(Stored data entries)
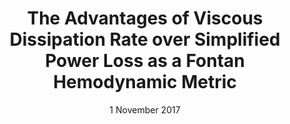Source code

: ---
title: "The Advantages of Viscous Dissipation Rate over Simplified Power Loss as a Fontan Hemodynamic Metric"
collection: publications
permalink: /publication/paper2
date: 1 November 2017
venue: 'Annals of Biomedical Engineering'
paperurl: https://link.springer.com/article/10.1007/s10439-017-1950-1
citation: 'Wei, Z. (2017). "The Advantages of Viscous Dissipation Rate over Simplified Power Loss as a Fontan Hemodynamic Metric" <i>Annals of Biomedical Engineering</i>. 1-13.'
---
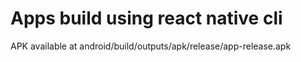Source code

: # Apps build using react native cli

APK available at android/build/outputs/apk/release/app-release.apk

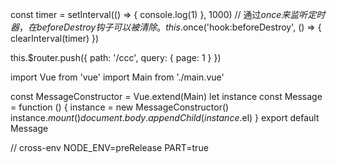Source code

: const timer = setInterval(() => {
    console.log(1)
}, 1000)
// 通过$once来监听定时器，在beforeDestroy钩子可以被清除。
this.$once('hook:beforeDestroy', () => {
    clearInterval(timer)
})

this.$router.push({
    path: '/ccc',
    query: {
        page: 1
    }
})

import Vue from 'vue'
import Main from './main.vue'

const MessageConstructor = Vue.extend(Main)
let instance
const Message = function () {
  instance = new MessageConstructor()
  instance.$mount()
  document.body.appendChild(instance.$el)
}
export default Message


// cross-env NODE_ENV=preRelease PART=true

- **ASSIGNED TASK**:
Out of the data above, transcribe exactly and only the lines starting with the line that has "this.$once('hook:beforeDestroy', () =>" and going on through the line that has "instance.$mount()", both included.

- **RESPONSE BOX**:
this.$once('hook:beforeDestroy', () => {
    clearInterval(timer)
})

this.$router.push({
    path: '/ccc',
    query: {
        page: 1
    }
})

import Vue from 'vue'
import Main from './main.vue'

const MessageConstructor = Vue.extend(Main)
let instance
const Message = function () {
  instance = new MessageConstructor()
  instance.$mount()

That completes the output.